[[ THE RECORDS open ]]

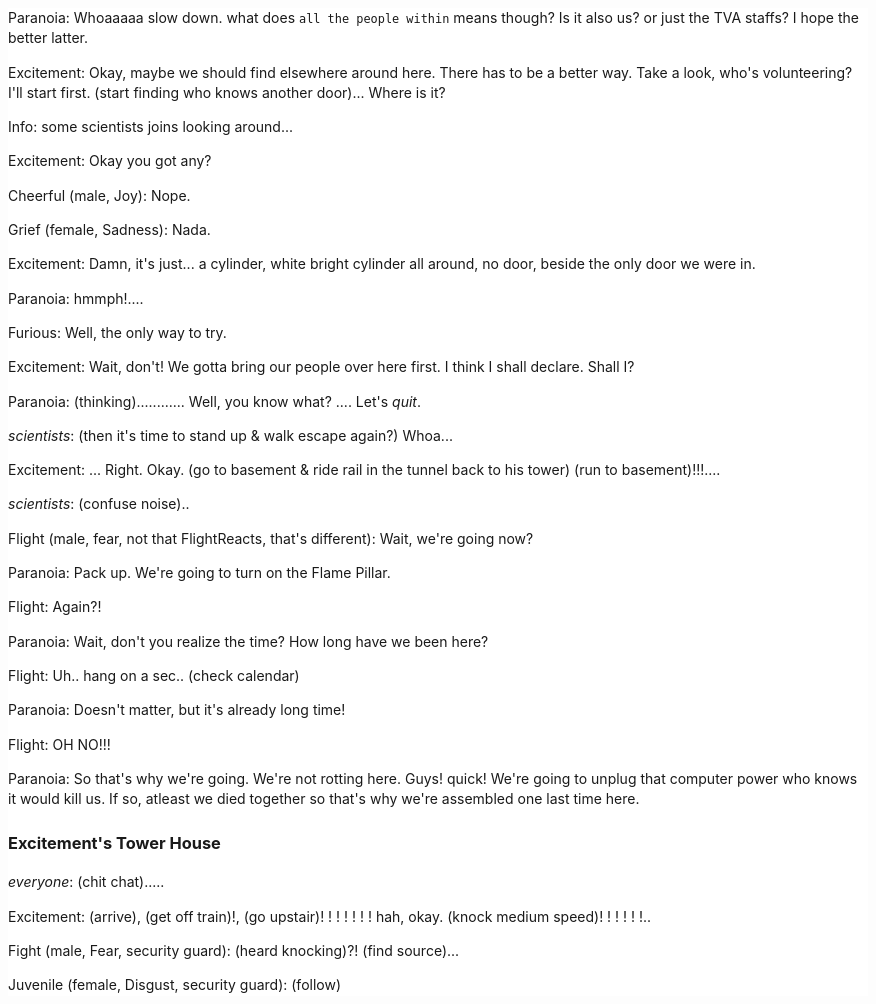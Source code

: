 Paranoia: Whoaaaaa slow down. what does `all the people within` means though? Is it also us? or just the TVA staffs? I hope the better latter.

Excitement: Okay, maybe we should find elsewhere around here. There has to be a better way. Take a look, who's volunteering? I'll start first. (start finding who knows another door)... Where is it?

Info: some scientists joins looking around...

Excitement: Okay you got any?

Cheerful (male, Joy): Nope.

Grief (female, Sadness): Nada.

Excitement: Damn, it's just... a cylinder, white bright cylinder all around, no door, beside the only door we were in.

Paranoia: hmmph!....

Furious: Well, the only way to try.

Excitement: Wait, don't! We gotta bring our people over here first. I think I shall declare. Shall I?

Paranoia: (thinking)............ Well, you know what? .... Let's *quit*.

*scientists*: (then it's time to stand up & walk escape again?) Whoa...

Excitement: ... Right. Okay. (go to basement & ride rail in the tunnel back to his tower) (run to basement)!!!....

*scientists*: (confuse noise)..

Flight (male, fear, not that FlightReacts, that's different): Wait, we're going now?

Paranoia: Pack up. We're going to turn on the Flame Pillar.

Flight: Again?!

Paranoia: Wait, don't you realize the time? How long have we been here?

Flight: Uh.. hang on a sec.. (check calendar)

Paranoia: Doesn't matter, but it's already long time!

Flight: OH NO!!!

Paranoia: So that's why we're going. We're not rotting here. Guys! quick! We're going to unplug that computer power who knows it would kill us. If so, atleast we died together so that's why we're assembled one last time here.

### Excitement's Tower House

*everyone*: (chit chat).....



Excitement: (arrive), (get off train)!, (go upstair)! ! ! ! ! ! ! hah, okay. (knock medium speed)! ! ! ! ! !..

Fight (male, Fear, security guard): (heard knocking)?! (find source)...

Juvenile (female, Disgust, security guard): (follow)
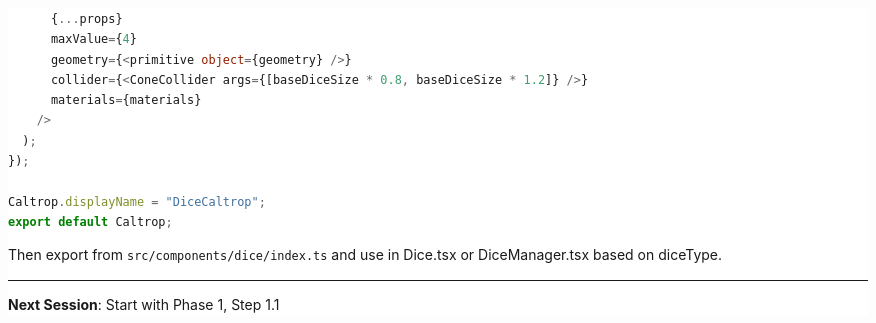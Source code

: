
 ```typescript
      {...props}
      maxValue={4}
      geometry={<primitive object={geometry} />}
      collider={<ConeCollider args={[baseDiceSize * 0.8, baseDiceSize * 1.2]} />}
      materials={materials}
    />
  );
});

Caltrop.displayName = "DiceCaltrop";
export default Caltrop;
```

Then export from `src/components/dice/index.ts` and use in Dice.tsx or DiceManager.tsx based on diceType.

---

**Next Session**: Start with Phase 1, Step 1.1
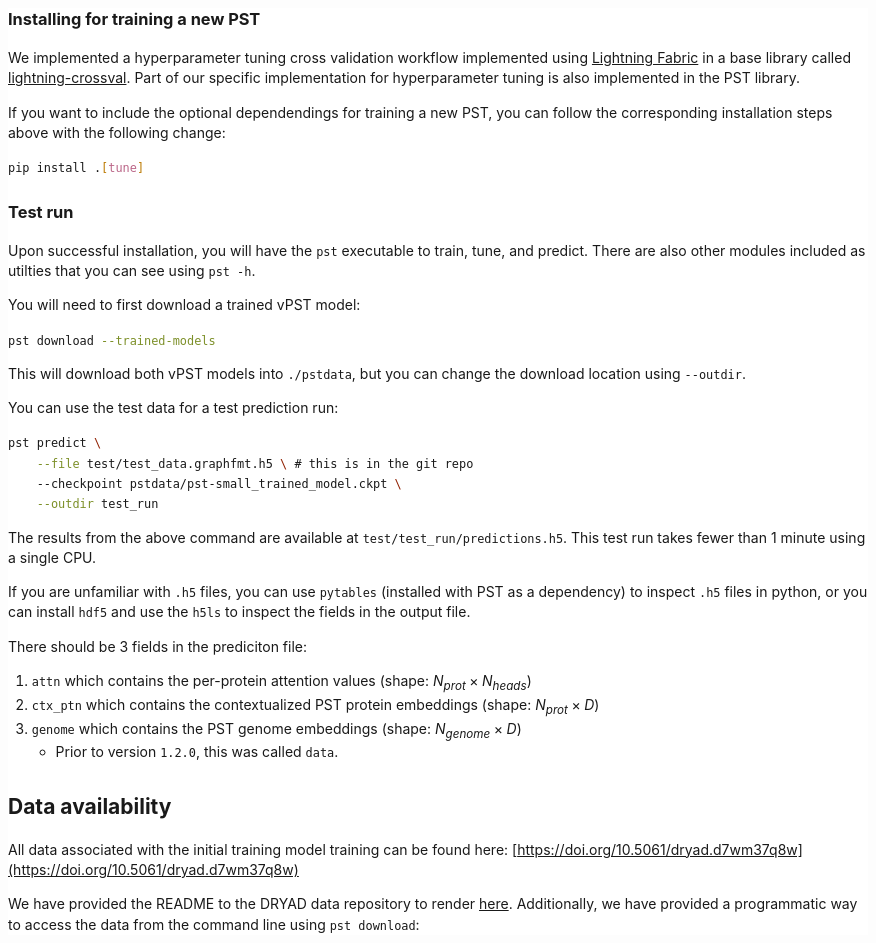 ### Installing for training a new PST

We implemented a hyperparameter tuning cross validation workflow implemented using [Lightning Fabric](https://lightning.ai/docs/fabric/stable/) in a base library called [lightning-crossval](https://github.com/cody-mar10/lightning-crossval). Part of our specific implementation for hyperparameter tuning is also implemented in the PST library.

If you want to include the optional dependendings for training a new PST, you can follow the corresponding installation steps above with the following change:

```bash
pip install .[tune]
```

### Test run

Upon successful installation, you will have the `pst` executable to train, tune, and predict. There are also other modules included as utilties that you can see using `pst -h`.

You will need to first download a trained vPST model:

```bash
pst download --trained-models
```

This will download both vPST models into `./pstdata`, but you can change the download location using `--outdir`.

You can use the test data for a test prediction run:

```bash
pst predict \
    --file test/test_data.graphfmt.h5 \ # this is in the git repo
    --checkpoint pstdata/pst-small_trained_model.ckpt \
    --outdir test_run
```

The results from the above command are available at `test/test_run/predictions.h5`. This test run takes fewer than 1 minute using a single CPU.

If you are unfamiliar with `.h5` files, you can use `pytables` (installed with PST as a dependency) to inspect `.h5` files in python, or you can install `hdf5` and use the `h5ls` to inspect the fields in the output file.

There should be 3 fields in the prediciton file:

1. `attn` which contains the per-protein attention values (shape: $N_{prot} \times N_{heads}$)
2. `ctx_ptn` which contains the contextualized PST protein embeddings (shape: $N_{prot} \times D$)
3. `genome` which contains the PST genome embeddings (shape: $N_{genome} \times D$)
    - Prior to version `1.2.0`, this was called `data`.

## Data availability

All data associated with the initial training model training can be found here: [https://doi.org/10.5061/dryad.d7wm37q8w](https://doi.org/10.5061/dryad.d7wm37q8w)

We have provided the README to the DRYAD data repository to render [here](DRYAD_README.md). Additionally, we have provided a programmatic way to access the data from the command line using `pst download`:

[[ THE RECORDS closed ]]

WHAT TO WORK ON:
The entries must be written out again unchanged. Images are to be left out.

TASK SOLUTION:
Source code

: Paranoia: Whoaaaaa slow down. what does `all the people within` means though? Is it also us? or just the TVA staffs? I hope the better latter.

Excitement: Okay, maybe we should find elsewhere around here. There has to be a better way. Take a look, who's volunteering? I'll start first. (start finding who knows another door)... Where is it?

Info: some scientists joins looking around...

Excitement: Okay you got any?

Cheerful (male, Joy): Nope.

Grief (female, Sadness): Nada.

Excitement: Damn, it's just... a cylinder, white bright cylinder all around, no door, beside the only door we were in.

Paranoia: hmmph!....

Furious: Well, the only way to try.

Excitement: Wait, don't! We gotta bring our people over here first. I think I shall declare. Shall I?

Paranoia: (thinking)............ Well, you know what? .... Let's *quit*.

*scientists*: (then it's time to stand up & walk escape again?) Whoa...

Excitement: ... Right. Okay. (go to basement & ride rail in the tunnel back to his tower) (run to basement)!!!....

*scientists*: (confuse noise)..

Flight (male, fear, not that FlightReacts, that's different): Wait, we're going now?

Paranoia: Pack up. We're going to turn on the Flame Pillar.

Flight: Again?!

Paranoia: Wait, don't you realize the time? How long have we been here?

Flight: Uh.. hang on a sec.. (check calendar)

Paranoia: Doesn't matter, but it's already long time!

Flight: OH NO!!!

Paranoia: So that's why we're going. We're not rotting here. Guys! quick! We're going to unplug that computer power who knows it would kill us. If so, atleast we died together so that's why we're assembled one last time here.

### Excitement's Tower House

*everyone*: (chit chat).....



Excitement: (arrive), (get off train)!, (go upstair)! ! ! ! ! ! ! hah, okay. (knock medium speed)! ! ! ! ! !..

Fight (male, Fear, security guard): (heard knocking)?! (find source)...

Juvenile (female, Disgust, security guard): (follow)
Source code

:
 ```typescript
      {...props}
      maxValue={4}
      geometry={<primitive object={geometry} />}
      collider={<ConeCollider args={[baseDiceSize * 0.8, baseDiceSize * 1.2]} />}
      materials={materials}
    />
  );
});

Caltrop.displayName = "DiceCaltrop";
export default Caltrop;
```

Then export from `src/components/dice/index.ts` and use in Dice.tsx or DiceManager.tsx based on diceType.

---

**Next Session**: Start with Phase 1, Step 1.1
 ### Installing for training a new PST

We implemented a hyperparameter tuning cross validation workflow implemented using [Lightning Fabric](https://lightning.ai/docs/fabric/stable/) in a base library called [lightning-crossval](https://github.com/cody-mar10/lightning-crossval). Part of our specific implementation for hyperparameter tuning is also implemented in the PST library.

If you want to include the optional dependendings for training a new PST, you can follow the corresponding installation steps above with the following change:

```bash
pip install .[tune]
```

### Test run

Upon successful installation, you will have the `pst` executable to train, tune, and predict. There are also other modules included as utilties that you can see using `pst -h`.

You will need to first download a trained vPST model:

```bash
pst download --trained-models
```

This will download both vPST models into `./pstdata`, but you can change the download location using `--outdir`.

You can use the test data for a test prediction run:

```bash
pst predict \
    --file test/test_data.graphfmt.h5 \ # this is in the git repo
    --checkpoint pstdata/pst-small_trained_model.ckpt \
    --outdir test_run
```

The results from the above command are available at `test/test_run/predictions.h5`. This test run takes fewer than 1 minute using a single CPU.

If you are unfamiliar with `.h5` files, you can use `pytables` (installed with PST as a dependency) to inspect `.h5` files in python, or you can install `hdf5` and use the `h5ls` to inspect the fields in the output file.

There should be 3 fields in the prediciton file:

1. `attn` which contains the per-protein attention values (shape: $N_{prot} \times N_{heads}$)
2. `ctx_ptn` which contains the contextualized PST protein embeddings (shape: $N_{prot} \times D$)
3. `genome` which contains the PST genome embeddings (shape: $N_{genome} \times D$)
    - Prior to version `1.2.0`, this was called `data`.

## Data availability

All data associated with the initial training model training can be found here: [https://doi.org/10.5061/dryad.d7wm37q8w](https://doi.org/10.5061/dryad.d7wm37q8w)

We have provided the README to the DRYAD data repository to render [here](DRYAD_README.md). Additionally, we have provided a programmatic way to access the data from the command line using `pst download`:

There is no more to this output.